Thanks, Jean-Philippe, for the financial update. To conclude before the Q&A session, we have a clear strategy that we are continuing to execute effectively. 2020, we'll continue to provide multiple clinical readouts and we have adequate funding to cover our plans. Based on the progress we are making with TG4001, TG6002 and our 2 technology platforms, myvac and Invir.IO, we are confident in Transgene's future. With that, we will now take your questions.

[Operator Instructions] Our first question has come through from the line of Jean-Jacques Le Fur of Bryan Garnier.

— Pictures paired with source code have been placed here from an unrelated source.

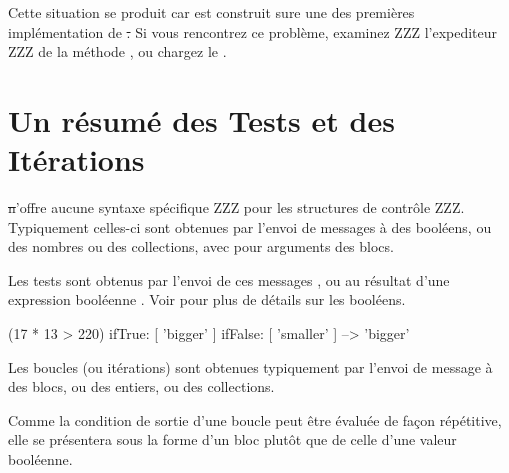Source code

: \documentclass[a4paper,10pt,twoside]{book}
\begin{document}
Cette situation se produit car \sq est construit sure une des premi\`{e}res impl\'{e}mentation de \st.
Si vous rencontrez ce probl\`{e}me, examinez ZZZ l'expediteur ZZZ de la m\'{e}thode , ou chargez le .






\section{Un r\'{e}sumé des Tests et des It\'{e}rations}

\st n'offre aucune syntaxe sp\'{e}cifique ZZZ pour les structures de contr\^{o}le ZZZ.
Typiquement celles-ci sont obtenues par l'envoi de messages \`{a} des bool\'{e}ens, ou des nombres ou des collections, avec pour arguments des blocs.

Les tests sont obtenus par l'envoi de ces messages  ,  ou  au r\'{e}sultat d'une expression bool\'{e}enne . Voir  pour plus de d\'{e}tails sur les bool\'{e}ens.

\begin{code}{}
(17 * 13 > 220)
   ifTrue: [ 'bigger' ]
   ifFalse: [ 'smaller' ] --> 'bigger'
\end{code}

Les boucles (ou it\'{e}rations) sont obtenues typiquement par l'envoi de message \`{a} des blocs, ou des entiers, ou des collections.

Comme la condition de sortie d'une boucle peut \^{e}tre \'{e}valu\'{e}e de fa\c{c}on r\'{e}p\'{e}titive, elle se pr\'{e}sentera sous la forme d'un bloc plut\^{o}t que de celle d'une valeur bool\'{e}enne.
\end{document}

Just a quick question regarding TG4010 and Pexa-Vec to understand if you had any chances in past few weeks or months to have a deeper dive in the results to better understand what happened, especially on the TG4010. If you may -- if you were able to identify, for example, a subpopulation, which may have well responded to the drug? So if you have more idea of what happened on these 2 drug, and especially TG4010?

Thanks, Jean-Jacques. It's Philippe speaking. So as we said in December, we are analyzing the data. We understand more things than we were 2 months ago. Having said that, we said that we will communicate the full data at a upcoming medical conference. I mean, nowadays, it's becoming a bit more difficult to predict which one will take -- will eventually take place. In any case, we will find a way to communicate this data and to take lessons from what we've learned. But clearly, indeed, some of the patients were not of the best possible prognostics and other behavior, which did led to the outcome. In any case, this chapter is closed, in terms of 4010 development. And what we are doing is more to educate us to help us grow the body of data and information and to apply this for the rest of the development of our vaccine portfolio.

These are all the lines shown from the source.